Cysts of odontogenic origin are the most common form of cystic lesions that affect the maxillofacial region which are divided conventionally into two groups. Developmental group is usually asymptomatic. However, they can become extremely large thus causing expansion of the cortical plates and erosion, for example, keratocyst and dentigerous cyst.[1] The second group includes inflammatory group like radicular cyst. Radicular cysts are traditionally believed to be the most common cystic lesions[1],[2],[3] and prevalence ranges from 52% to 68% of all the cysts affecting the human jaws.[2] Male patients show higher prevalence as compared to females, especially in the third decade of their life. The anterior region of the maxilla appears to be more prone to the development of cysts whereas in the mandible the radicular cysts tend to occur more frequently in the premolar region.[1] Abramowitz et al.[9] discussed guidelines of case selection for apical surgery where they emphasized that the management of 24.5% of the cases was not possible without surgical therapy. Success rate up to 90% or above have been documented in several clinical studies.[8]

Thorough evaluation is substantially significant to reduce surgical trauma that helps to develop optimal conditions for debridement and subsequent root-end filling. Clinical parameters such as esthetic demands of the patient, periodontal status, biotype of the gingiva and width of keratinized gingivae, level of margin/s of the restoration, extent and condition of lesion needs to be evaluated prior to surgery. Radiographic evaluation of the parameters consists of location and size of the periapical lesion and health of the marginal periodontium.[8] The incision and flap design should be selected according to clinical and radiographic parameters. In situ ation, where the cystic lesion encompasses toward the alveolar crest, an intrasulcular incision is used for reflection of the flap to gain access to periapical lesion.

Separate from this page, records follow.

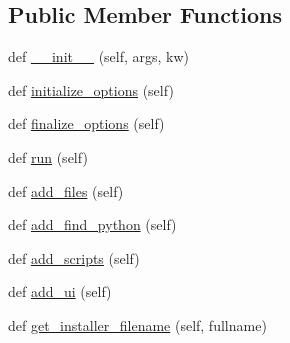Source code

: \subsection*{Public Member Functions}
\begin{DoxyCompactItemize}
\item 
def \hyperlink{classsetuptools_1_1__distutils_1_1command_1_1bdist__msi_1_1bdist__msi_ab68db61bc6472fab8fcd3ba3415e1fef}{\+\_\+\+\_\+init\+\_\+\+\_\+} (self, args, kw)
\item 
def \hyperlink{classsetuptools_1_1__distutils_1_1command_1_1bdist__msi_1_1bdist__msi_a5df98f9c6f544e5f8713c85cfb6c4221}{initialize\+\_\+options} (self)
\item 
def \hyperlink{classsetuptools_1_1__distutils_1_1command_1_1bdist__msi_1_1bdist__msi_a8abbc1c1a7b9684fc6f83e4f83c3463f}{finalize\+\_\+options} (self)
\item 
def \hyperlink{classsetuptools_1_1__distutils_1_1command_1_1bdist__msi_1_1bdist__msi_aaf78383d7e076c7f940708682e1ded40}{run} (self)
\item 
def \hyperlink{classsetuptools_1_1__distutils_1_1command_1_1bdist__msi_1_1bdist__msi_a3efd6f383d7fef47d297e86392ace750}{add\+\_\+files} (self)
\item 
def \hyperlink{classsetuptools_1_1__distutils_1_1command_1_1bdist__msi_1_1bdist__msi_a9733f7e66f8a048a067e429a87e6c47e}{add\+\_\+find\+\_\+python} (self)
\item 
def \hyperlink{classsetuptools_1_1__distutils_1_1command_1_1bdist__msi_1_1bdist__msi_a21a8c869b6d2808c448c1ef9b8fe256a}{add\+\_\+scripts} (self)
\item 
def \hyperlink{classsetuptools_1_1__distutils_1_1command_1_1bdist__msi_1_1bdist__msi_a9f5e2dd5c867314a8d6d1c6e94047de8}{add\+\_\+ui} (self)
\item 
def \hyperlink{classsetuptools_1_1__distutils_1_1command_1_1bdist__msi_1_1bdist__msi_a0ecc5b515c7c96d3844dacc951aab083}{get\+\_\+installer\+\_\+filename} (self, fullname)
\end{DoxyCompactItemize}
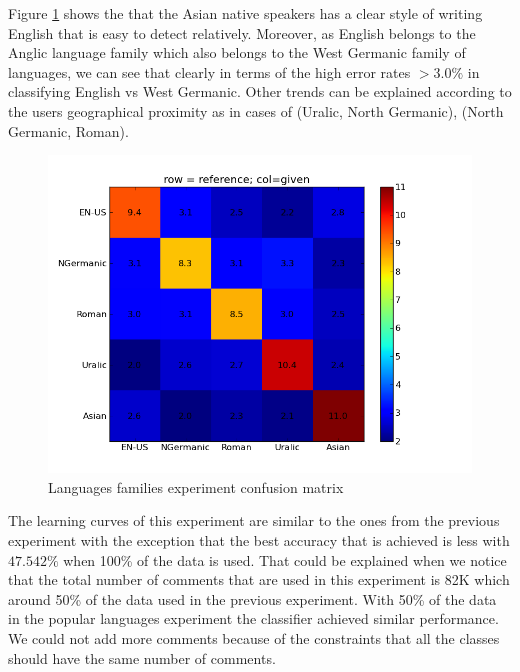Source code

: \documentclass[11pt]{article}
\begin{document}
Figure \ref{fam_cfm} shows the that the Asian native speakers has a clear style of writing English that is easy to detect relatively. Moreover, as English belongs to the Anglic language family which also belongs to the West Germanic family of languages, we can see that clearly in terms of the high error rates $>3.0\%$ in classifying English vs West Germanic. Other trends can be explained according to the users geographical proximity as in cases of (Uralic, North Germanic), (North Germanic, Roman).

\begin{figure}[htp]
\centering
\includegraphics[scale=0.45]{family_cfm.png}
\caption{Languages families experiment confusion matrix}
\label{fam_cfm}
\end{figure}

The learning curves of this experiment are similar to the ones from the previous experiment with the exception that the best accuracy that is achieved is less with $47.542\%$ when 100\% of the data is used. That could be explained when we notice that the total number of comments that are used in this experiment is 82K which around 50\% of the data used in the previous experiment. With 50\% of the data in the popular languages experiment the classifier achieved similar performance. We could not add more comments because of the constraints that all the classes should have the same number of comments.
\end{document}
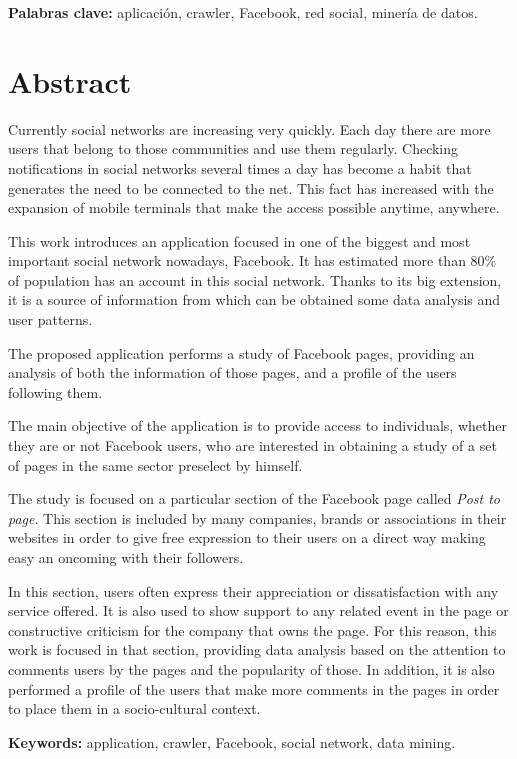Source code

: \textbf{Palabras clave:} aplicación, crawler, Facebook, red social, minería de datos. 

\chapter{Abstract}

Currently social networks are increasing very quickly. Each day there are more users that belong to those communities and use them regularly. Checking notifications in social networks several times a day has become a habit that generates the need to be connected to the net. This fact has increased with the  expansion of mobile terminals that make the access possible anytime, anywhere.

This work introduces an application focused in one of the biggest and most important social network nowadays, Facebook. It has estimated more than 80\% of population has an account in this social network. Thanks to its big extension, it is a source of information from which can be obtained some  data analysis and user patterns.

The proposed application performs a study of Facebook pages, providing an analysis of both the information of those pages, and a profile of the users following them.

The main objective of the application is to provide access to individuals, whether they are or not Facebook users, who are interested in obtaining a study of a set of pages in the same sector preselect by himself.

The study is focused on a particular section of the Facebook page called \textit{Post to page}. This section is included by many companies, brands or associations in their websites in order to give free expression to their users on a direct way making easy an oncoming with their followers.

In this section, users often express their appreciation or dissatisfaction with any service offered. It is also used to show support to any related event in the page or constructive criticism for the company that owns the page. For this reason, this work is focused in that section, providing data analysis based on the attention to comments users by the pages and the popularity of those. In addition, it is also performed a profile of the users that make more comments in the pages in order to place them in a socio-cultural context.

\textbf{Keywords:} application, crawler, Facebook, social network, data mining.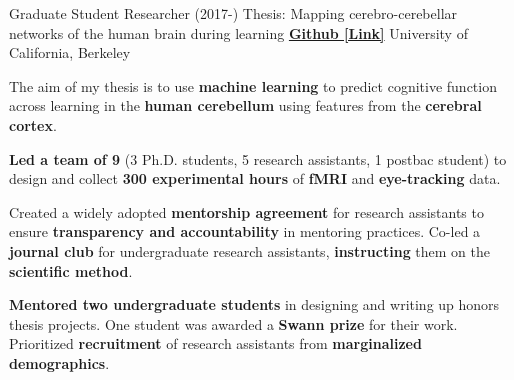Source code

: 

\begin{cventries}

  \cventry
    {Graduate Student Researcher (2017-)} %
    {Thesis: Mapping cerebro-cerebellar networks of the human brain during learning}
    {\href{https://github.com/maedbhk/cerebellum_learning_connect}{\textbf{Github [Link]}}}
    {University of California, Berkeley} %
    {
      \begin{cvitems} %
        \item {The aim of my thesis is to use \textbf{machine learning} to predict cognitive function across learning in the \textbf{human cerebellum} using features from the \textbf{cerebral cortex}.} 
        \item {\textbf{Led a team of 9} (3 Ph.D. students, 5 research assistants, 1 postbac student) to design and collect \textbf{300 experimental hours} of \textbf{fMRI} and \textbf{eye-tracking} data.}
        \item {Created a widely adopted \textbf{mentorship agreement} for research assistants to ensure \textbf{transparency and accountability} in mentoring practices. Co-led a \textbf{journal club} for undergraduate research assistants, \textbf{instructing} them on the \textbf{scientific method}.}
        \item {\textbf{Mentored two undergraduate students} in designing and writing up honors thesis projects. One student was awarded a \textbf{Swann prize} for their work. Prioritized \textbf{recruitment} of research assistants from \textbf{marginalized demographics}.}
      \end{cvitems}
    }
    

\end{cventries}
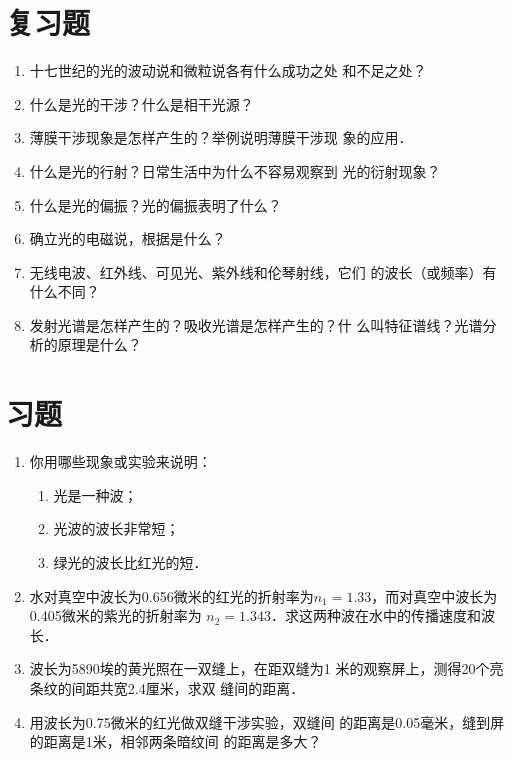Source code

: \section*{复习题}
\begin{enumerate}
\item 十七世纪的光的波动说和微粒说各有什么成功之处
和不足之处？
\item 什么是光的干涉？什么是相干光源？
\item 薄膜干涉现象是怎样产生的？举例说明薄膜干涉现
象的应用．
\item 什么是光的行射？日常生活中为什么不容易观察到
光的衍射现象？
\item 什么是光的偏振？光的偏振表明了什么？
\item 确立光的电磁说，根据是什么？
\item 无线电波、红外线、可见光、紫外线和伦琴射线，它们
的波长（或频率）有什么不同？
\item 发射光谱是怎样产生的？吸收光谱是怎样产生的？什
么叫特征谱线？光谱分析的原理是什么？
\end{enumerate}

\section*{习题}

\begin{enumerate}
    \item 你用哪些现象或实验来说明：
    \begin{enumerate}
        \item 光是一种波；
        \item 光波的波长非常短；
        \item 绿光的波长比红光的短．
    \end{enumerate}
    \item 水对真空中波长为0.656微米的红光的折射率为$n_1
    =1.33$，而对真空中波长为0.405微米的紫光的折射率为
    $n_2=1.343$．求这两种波在水中的传播速度和波长．
    \item 波长为5890埃的黄光照在一双缝上，在距双缝为1
    米的观察屏上，测得20个亮条纹的间距共宽2.4厘米，求双
    缝间的距离．
    \item 用波长为0.75微米的红光做双缝干涉实验，双缝间
    的距离是0.05毫米，缝到屏的距离是1米，相邻两条暗纹间
    的距离是多大？
\end{enumerate}



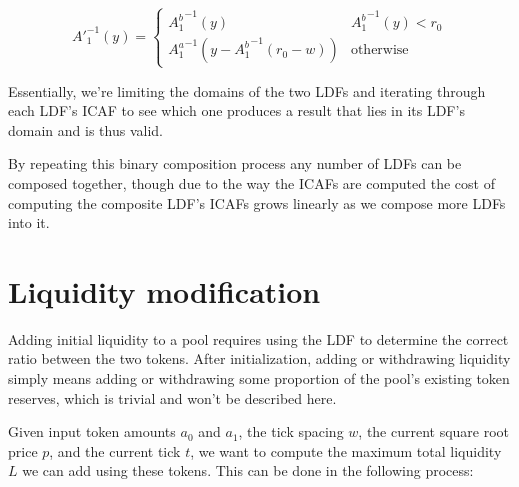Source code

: \documentclass[twocolumn]{article}
\begin{document}
\begin{equation}
  A'^{-1}_1(y) =
    \begin{cases}
      {A_1^b}^{-1}(y) & {A_1^b}^{-1}(y) < r_0 \\
      {A_1^a}^{-1}(y - {A_1^b}^{-1}(r_0 - w)) & \text{otherwise}
    \end{cases}       
\end{equation}

Essentially, we're limiting the domains of the two LDFs and iterating through each LDF's ICAF to see which one produces a result that lies in its LDF's domain and is thus valid.

By repeating this binary composition process any number of LDFs can be composed together, though due to the way the ICAFs are computed the cost of computing the composite LDF's ICAFs grows linearly as we compose more LDFs into it.

\section{Liquidity modification}

Adding initial liquidity to a pool requires using the LDF to determine the correct ratio between the two tokens. After initialization, adding or withdrawing liquidity simply means adding or withdrawing some proportion of the pool's existing token reserves, which is trivial and won't be described here. 

Given input token amounts $a_0$ and $a_1$, the tick spacing $w$, the current square root price $p$, and the current tick $t$, we want to compute the maximum total liquidity $L$ we can add using these tokens. This can be done in the following process:
\end{document}
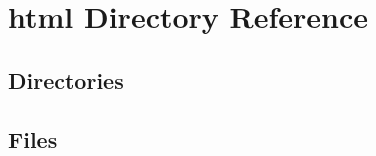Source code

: \section{html Directory Reference}
\label{dir_129344e98795163a60166c193d052639}
\subsection*{Directories}
\begin{DoxyCompactItemize}
\end{DoxyCompactItemize}
\subsection*{Files}
\begin{DoxyCompactItemize}
\end{DoxyCompactItemize}

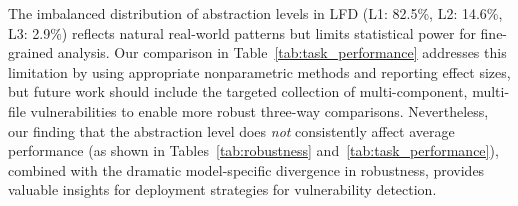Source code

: \documentclass[lettersize,journal]{IEEEtran}
\begin{document}
The imbalanced distribution of abstraction levels in LFD (L1: 82.5\%, L2: 14.6\%, L3: 2.9\%) reflects natural real-world patterns but limits statistical power for fine-grained analysis. Our comparison in Table~\ref{tab:task_performance} addresses this limitation by using appropriate nonparametric methods and reporting effect sizes, but future work should include the targeted collection of multi-component, multi-file vulnerabilities to enable more robust three-way comparisons. Nevertheless, our finding that the abstraction level does \textit{not} consistently affect average performance (as shown in Tables~\ref{tab:robustness} and~\ref{tab:task_performance}), combined with the dramatic model-specific divergence in robustness, provides valuable insights for deployment strategies for vulnerability detection.


\end{document}
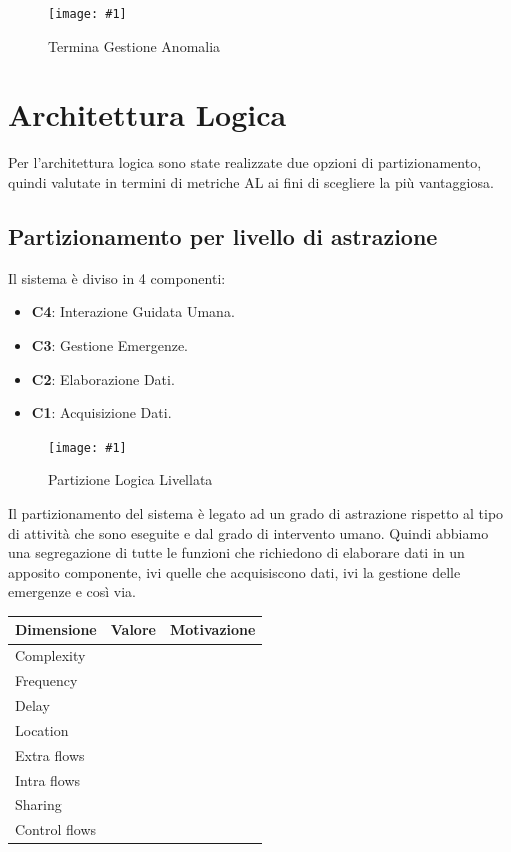 \documentclass[a4paper,11pt,oneside, table]{article}
\newcommand{\putimage}[4] {
	\begin{figure}[H]
	    \centering
	    \texttt{[image: \#1]}
	    \caption{#2}\label{#3}
	\end{figure}
}
\newcommand{\bigimage}[4] {
	\begin{figure}[H]
	    \centering
	    \texttt{[image: \#1]}
	    \caption{#2}\label{#3}
	\end{figure}
}
\begin{document}
\putimage{images/Diagramma delle Attivita'/Termina Gestione Anomalia.png}{Termina Gestione Anomalia}{png:act:termina-gestione-anomalia}{1}

\section{Architettura Logica}

Per l'architettura logica sono state realizzate due opzioni di partizionamento, quindi valutate in termini di metriche AL ai fini di scegliere la pi\`u vantaggiosa.

\subsection{Partizionamento per livello di astrazione}

Il sistema \`e diviso in 4 componenti:
\begin{itemize}
  \item \textbf{C4}: Interazione Guidata Umana.
  \item \textbf{C3}: Gestione Emergenze.
  \item \textbf{C2}: Elaborazione Dati.
  \item \textbf{C1}: Acquisizione Dati.
\end{itemize}

\bigimage{images/Diagramma delle Attivita'/Partizione Logica Livellata.png}{Partizione Logica Livellata}{png:act:partizione-logica-livellata}{1}

Il partizionamento del sistema \`e legato ad un grado di astrazione rispetto al tipo di attivit\`a che sono eseguite e dal grado di intervento umano. Quindi abbiamo una segregazione di tutte le funzioni che richiedono di elaborare dati in un apposito componente, ivi quelle che acquisiscono dati, ivi la gestione delle emergenze e cos\`i via.

\begin{center}
  \begin{tabular}{|l | r | c|}
    \hline
    Dimensione & Valore & Motivazione \\
    \hline
    Complexity & & \\
    Frequency & & \\
    Delay & & \\
    Location & & \\
    Extra flows & & \\
    Intra flows & & \\
    Sharing & & \\
    Control flows & & \\
    \hline
  \end{tabular}
\end{center}
\end{document}
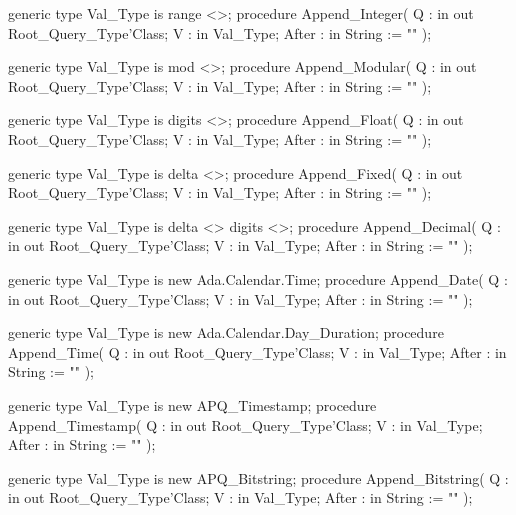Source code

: \documentclass[english,letterpaper]{book}
\begin{document}
\begin{Code}
generic
   type Val_Type is range <>;
procedure Append_Integer(
   Q :     in out Root_Query_Type'Class;
   V :     in     Val_Type;
   After : in     String := ""
);
\end{Code}

\begin{Code}
generic
   type Val_Type is mod <>;
procedure Append_Modular(
   Q :     in out Root_Query_Type'Class;
   V :     in     Val_Type;
   After : in     String := ""
);
\end{Code}

\begin{Code}
generic
   type Val_Type is digits <>;
procedure Append_Float(
   Q :     in out Root_Query_Type'Class;
   V :     in     Val_Type;
   After : in     String := ""
);
\end{Code}

\begin{Code}
generic
   type Val_Type is delta <>;
procedure Append_Fixed(
   Q :     in out Root_Query_Type'Class;
   V :     in     Val_Type;
   After : in     String := ""
);
\end{Code}

\begin{Code}
generic
   type Val_Type is delta <> digits <>;
procedure Append_Decimal(
   Q :     in out Root_Query_Type'Class;
   V :     in     Val_Type;
   After : in     String := ""
);
\end{Code}

\begin{Code}
generic
   type Val_Type is new Ada.Calendar.Time;
procedure Append_Date(
   Q :     in out Root_Query_Type'Class;
   V :     in     Val_Type;
   After : in     String := ""
);
\end{Code}

\begin{Code}
generic
   type Val_Type is new Ada.Calendar.Day_Duration;
procedure Append_Time(
   Q :     in out Root_Query_Type'Class;
   V :     in     Val_Type;
   After : in     String := ""
);
\end{Code}

\begin{Code}
generic
   type Val_Type is new APQ_Timestamp;
procedure Append_Timestamp(
   Q :     in out Root_Query_Type'Class;
   V :     in     Val_Type;
   After : in     String := ""
);
\end{Code}

\begin{Code}
generic
   type Val_Type is new APQ_Bitstring;
procedure Append_Bitstring(
   Q :     in out Root_Query_Type'Class;
   V :     in     Val_Type;
   After : in     String := ""
);
\end{Code}
\end{document}
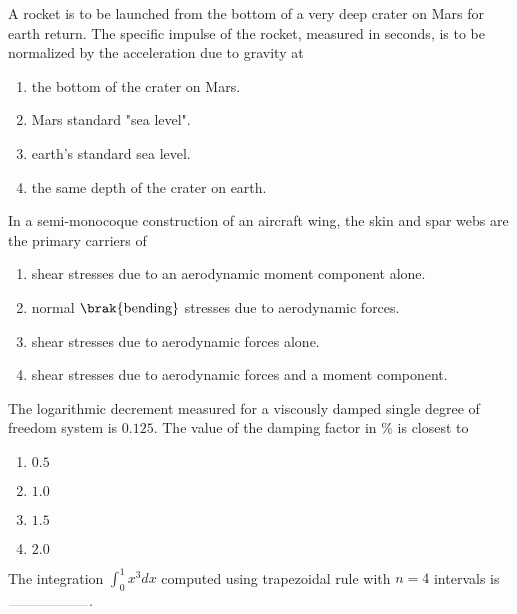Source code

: \item A rocket is to be launched from the bottom of a very deep crater on Mars for earth return. The
specific impulse of the rocket, measured in seconds, is to be normalized by the acceleration due to
gravity at
\hfill{}
\begin{enumerate}
\item the bottom of the crater on Mars.
\item Mars standard "sea level".
\item earth's standard sea level.
\item the same depth of the crater on earth.
\end{enumerate}

\item In a semi-monocoque construction of an aircraft wing, the skin and spar webs are the primary
carriers of
\hfill{}
\begin{enumerate}
\item shear stresses due to an aerodynamic moment component alone.
\item normal $\brak{\text{bending}}$ stresses due to aerodynamic forces.
\item shear stresses due to aerodynamic forces alone.
\item shear stresses due to aerodynamic forces and a moment component.
\end{enumerate}

\item The logarithmic decrement measured for a viscously damped single degree of freedom system is $0.125$. The value of the damping factor in $\%$ is closest to
\hfill{}
\begin{enumerate}
\item $0.5$
\item $1.0$
\item $1.5$
\item $2.0$
\end{enumerate}

\item The integration $\int_{0}^{1}x^3 dx$ computed using trapezoidal rule with $n = 4$ intervals is $\rule{2cm}{0.1pt}$.
\hfill{}

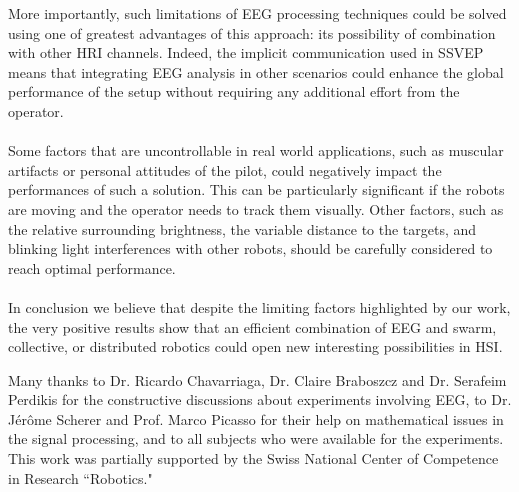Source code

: \documentclass[smallextended]{svjour3}
\begin{document}
More importantly, such limitations of EEG processing techniques could be solved using one of greatest advantages of this approach: its possibility of combination with other HRI channels.
Indeed, the implicit communication used in SSVEP means that integrating EEG analysis in other scenarios could enhance the global performance of the setup without requiring any additional effort from the operator.\\
\\
Some factors that are uncontrollable in real world applications, such as muscular artifacts or personal attitudes of the pilot, could negatively impact the performances of such a solution.
This can be particularly significant if the robots are moving and the operator needs to track them visually. 
Other factors, such as the relative surrounding brightness, the variable distance to the targets, and blinking light interferences with other robots, should be carefully considered to reach optimal performance. \\
\\
In conclusion we believe that despite the limiting factors highlighted by our work, the very positive results show that an efficient combination of EEG and swarm, collective, or distributed robotics could open new interesting possibilities in HSI.\\




\begin{acknowledgement}
Many thanks to Dr. Ricardo Chavarriaga, Dr. Claire Braboszcz and Dr. Serafeim Perdikis for the constructive discussions about experiments involving EEG, to Dr. J\'er\^ome Scherer and Prof. Marco Picasso for their help on mathematical issues in the signal processing, and to all subjects who were available for the experiments. This work was partially supported by the Swiss National Center of Competence in Research ``Robotics."
\end{acknowledgement}


\end{document}
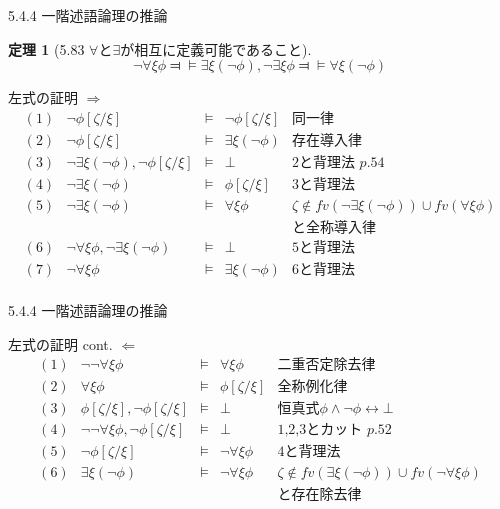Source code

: \documentclass[dvipdfmx,11pt]{beamer}
\newtheorem{theo}[theorem]{定理}
\begin{document}
\begin{frame}{5.4.4 一階述語論理の推論}
  \begin{theo}[5.83 \(\forall\)と\(\exists\)が相互に定義可能であること]
    \[
    \neg\forall\xi\phi \Dashv\vDash \exists\xi(\neg\phi),
    \neg\exists\xi\phi \Dashv\vDash \forall\xi(\neg\phi)
    \]
  \end{theo}
  \begin{block}{左式の証明}
    \(\Rightarrow\)
    \[
    \begin{array}{rrcll}
      (1) & \neg\phi[\zeta/\xi] & \vDash & \neg\phi[\zeta/\xi] & \textit{同一律} \\
      (2) & \neg\phi[\zeta/\xi] & \vDash & \exists\xi(\neg\phi) & \textit{存在導入律} \\
      (3) & \neg\exists\xi(\neg\phi), \neg\phi[\zeta/\xi] & \vDash & \bot & \textit{2と背理法 p.54} \\
      (4) & \neg\exists\xi(\neg\phi) & \vDash & \phi[\zeta/\xi] & \textit{3と背理法} \\
      (5) & \neg\exists\xi(\neg\phi) & \vDash & \forall\xi\phi & \zeta\not\in\textit{fv}(\neg\exists\xi(\neg\phi))\cup\textit{fv}(\forall\xi\phi) \\
      & & & & \textit{と全称導入律} \\
      (6) & \neg \forall \xi \phi, \neg\exists\xi(\neg\phi) & \vDash & \bot & \textit{5と背理法} \\
      (7) & \neg \forall \xi \phi & \vDash & \exists \xi (\neg \phi) & \textit{6と背理法} \\
    \end{array}
    \]
  \end{block}
\end{frame}

\begin{frame}{5.4.4 一階述語論理の推論}
  \begin{block}{左式の証明 cont.}
    \(\Leftarrow\)
    \[
    \begin{array}{rrcll}
      (1) & \neg\neg\forall\xi\phi & \vDash & \forall\xi\phi & \textit{二重否定除去律} \\
      (2) & \forall\xi\phi & \vDash & \phi[\zeta/\xi] & \textit{全称例化律} \\
      (3) & \phi[\zeta/\xi],\neg\phi[\zeta/\xi] & \vDash & \bot & \textit{恒真式}\phi\wedge\neg\phi\leftrightarrow\bot \\
      (4) & \neg\neg\forall\xi\phi,\neg\phi[\zeta/\xi] & \vDash & \bot & \textit{1,2,3とカット p.52}\\
      (5) & \neg\phi[\zeta/\xi] & \vDash & \neg\forall\xi\phi & \textit{4と背理法} \\
      (6) & \exists\xi(\neg\phi) & \vDash & \neg\forall\xi\phi & \zeta\not\in\textit{fv}(\exists\xi(\neg\phi))\cup\textit{fv}(\neg\forall\xi\phi) \\
      & & & & \textit{と存在除去律} \\
    \end{array}
    \]
  \end{block}
\end{frame}
\end{document}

In the present case series, palatal intrabony defect could be seen immediately after flap reflection as a result of loss of cortical plate. It is known that the putrefying and proteolytic end products of the dying cells in the cystic lumen release a huge number of molecules resulting in increase in the osmotic pressure within the cyst fluid. With rise in the osmotic pressure comparable to that of the tissue fluid, the latter diffuses into the cyst cavity thereby raising the intraluminal hydrostatic pressure significantly above the capillary pressure. This leads to rise in the pressure within the cyst may leading to resorption of the bone and expansion of the cyst. Furthermore, the presence of T-lymphocytes and macrophages within the cyst wall may provide a constant source metabolite responsible for bone resorption, cytokines, and matrix metalloproteinase-1 and-2. This explain the possible mechanism that could have resulted in resorption of palatal bone.[1] Following flap reflection, thorough debridement of bony cavity was performed to remove all the granulation tissue. This also aided in better visualization of defect margins and tooth apices. After debridement intra-surgical measurements were made to correlate defect size with that of radiographic measurements. It was found that the measurements in both cases were almost similar. This aided in appreciating postsurgical bone fill. The debrided tissue was sent for histopathologic examination to determine type of cyst. This is considered as gold standard for diagnosis as it not only aids in providing final diagnosis but also helps to determine prognosis and recurrence.[4],[8] Diode laser of 810 nm was used in noncontact mode in the bone cavity to achieve hemostasis, minimize the risk of contamination, and also for its indirect benefits in reduction of postoperative pain.[4]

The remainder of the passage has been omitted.